WASHINGTON — Hoping to vault over the frozen credit markets and directly reach consumers and businesses, the Federal Reserve and Treasury Department on Tuesday unveiled a $200 billion plan they hope will spur up to $1 trillion in new lending.
If the program works, it could allow consumers and businesses with good credit histories to borrow more freely, even amid the recession.
Treasury and the Fed will provide $200 billion in financing to encourage investors to purchase top-rated loans whose underlying collateral is pools of car loans, student loans, credit card debt and loans to small businesses.
The Term Asset-Backed Lending Facility isn't a magic bullet. It will apply only to the safest of loans and the healthiest of financial institutions, so it can't fix all of what ails the credit markets and the broader economy.

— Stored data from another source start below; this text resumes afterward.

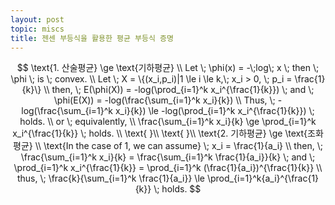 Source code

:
 ```yaml
---
layout: post
topic: miscs
title: 젠센 부등식을 활용한 평균 부등식 증명
---
```

$$
\text{1. 산술평균} \ge \text{기하평균} \\
Let \; \phi(x) = -\;log\; x \; then \; \phi \; is \; convex. \\
Let \; X = \{(x_i,p_i)|1 \le i \le k,\; x_i > 0, \; p_i = \frac{1}{k}\} \\
then, \; E(\phi(X)) = -log(\prod_{i=1}^k x_i^{\frac{1}{k}}) \; and \;
\phi(E(X)) = -log(\frac{\sum_{i=1}^k x_i}{k}) \\
Thus, \; -log(\frac{\sum_{i=1}^k x_i}{k}) \le -log(\prod_{i=1}^k x_i^{\frac{1}{k}}) \; holds. \\
or \; equivalently, \\
\frac{\sum_{i=1}^k x_i}{k} \ge \prod_{i=1}^k x_i^{\frac{1}{k}} \; holds. \\
\text{ }\\
\text{ }\\
\text{2. 기하평균} \ge \text{조화평균} \\
\text{In the case of 1, we can assume} \; x_i = \frac{1}{a_i} \\
then, \; \frac{\sum_{i=1}^k x_i}{k} = \frac{\sum_{i=1}^k \frac{1}{a_i}}{k} \; and \;
\prod_{i=1}^k x_i^{\frac{1}{k}} = \prod_{i=1}^k (\frac{1}{a_i})^{\frac{1}{k}} \\
thus, \; \frac{k}{\sum_{i=1}^k \frac{1}{a_i}} \le \prod_{i=1}^k{a_i}^{\frac{1}{k}} \; holds.
$$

The Fed seeks, however, to show investors that it's safe to get back into the water.
Right now, banks aren't willing to lend and are parking their reserves at the Fed, said Alex Pollock, a former president of the Federal Home Loan Bank of Chicago and now a senior fellow at the American Enterprise Institute, a conservative research group in Washington. It's the equivalent of stuffing money under the mattress. Instead, the Fed is lending it out to people it thinks it can trust.
For much of the past 15 years, a wide range of loans had been bundled together and sold to investors through a process called securitization. It freed banks to lend more because these loans, or asset-backed securities, were transferred off their books into a secondary market outside the banking system.
Securitization allowed consumer finance to expand. In recent years, about a quarter of all lending to consumers — including home mortgages, credit cards, car loans and student loans — was securitized.
This market, however, is all but dead, weighed down by home mortgages amid plummeting property values and rising foreclosures. Investors have come to doubt even the stability of securities backed by car loans and student loans, and they fear defaults will rise as the recession deepens.
"These markets have ... been virtually shuttered since the worsening of the financial crisis in October," the joint Treasury-Fed statement said. "By reopening these markets, the (plan) will assist lenders in meeting the borrowing needs of consumers and small businesses."